**WHAT YOU SHOULD DO:** Return the records below character for character.

──────

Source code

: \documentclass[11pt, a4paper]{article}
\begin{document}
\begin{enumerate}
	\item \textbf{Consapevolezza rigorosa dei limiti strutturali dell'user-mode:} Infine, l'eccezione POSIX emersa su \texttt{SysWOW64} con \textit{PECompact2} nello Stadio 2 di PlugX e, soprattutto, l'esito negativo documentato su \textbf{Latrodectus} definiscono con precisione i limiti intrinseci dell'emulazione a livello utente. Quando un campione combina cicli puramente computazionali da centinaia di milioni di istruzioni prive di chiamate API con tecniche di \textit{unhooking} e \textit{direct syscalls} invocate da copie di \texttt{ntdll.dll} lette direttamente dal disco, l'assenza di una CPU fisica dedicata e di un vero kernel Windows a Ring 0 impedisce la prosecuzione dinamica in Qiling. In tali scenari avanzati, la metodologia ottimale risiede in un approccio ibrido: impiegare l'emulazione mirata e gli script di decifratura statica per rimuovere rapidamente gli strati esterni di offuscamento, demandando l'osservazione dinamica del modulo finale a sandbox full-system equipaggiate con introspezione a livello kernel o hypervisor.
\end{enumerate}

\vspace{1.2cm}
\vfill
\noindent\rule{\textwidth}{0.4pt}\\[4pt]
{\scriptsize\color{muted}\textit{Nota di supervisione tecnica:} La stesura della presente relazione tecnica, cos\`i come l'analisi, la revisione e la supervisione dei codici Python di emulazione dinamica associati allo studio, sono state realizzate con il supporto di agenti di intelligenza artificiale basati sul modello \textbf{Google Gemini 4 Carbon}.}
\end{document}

──────

**SOLUTION FOR THIS TASK:**
Source code

: \documentclass[11pt, a4paper]{article}
\begin{document}
\begin{enumerate}
	\item \textbf{Consapevolezza rigorosa dei limiti strutturali dell'user-mode:} Infine, l'eccezione POSIX emersa su \texttt{SysWOW64} con \textit{PECompact2} nello Stadio 2 di PlugX e, soprattutto, l'esito negativo documentato su \textbf{Latrodectus} definiscono con precisione i limiti intrinseci dell'emulazione a livello utente. Quando un campione combina cicli puramente computazionali da centinaia di milioni di istruzioni prive di chiamate API con tecniche di \textit{unhooking} e \textit{direct syscalls} invocate da copie di \texttt{ntdll.dll} lette direttamente dal disco, l'assenza di una CPU fisica dedicata e di un vero kernel Windows a Ring 0 impedisce la prosecuzione dinamica in Qiling. In tali scenari avanzati, la metodologia ottimale risiede in un approccio ibrido: impiegare l'emulazione mirata e gli script di decifratura statica per rimuovere rapidamente gli strati esterni di offuscamento, demandando l'osservazione dinamica del modulo finale a sandbox full-system equipaggiate con introspezione a livello kernel o hypervisor.
\end{enumerate}

\vspace{1.2cm}
\vfill
\noindent\rule{\textwidth}{0.4pt}\\[4pt]
{\scriptsize\color{muted}\textit{Nota di supervisione tecnica:} La stesura della presente relazione tecnica, cos\`i come l'analisi, la revisione e la supervisione dei codici Python di emulazione dinamica associati allo studio, sono state realizzate con il supporto di agenti di intelligenza artificiale basati sul modello \textbf{Google Gemini 4 Carbon}.}
\end{document}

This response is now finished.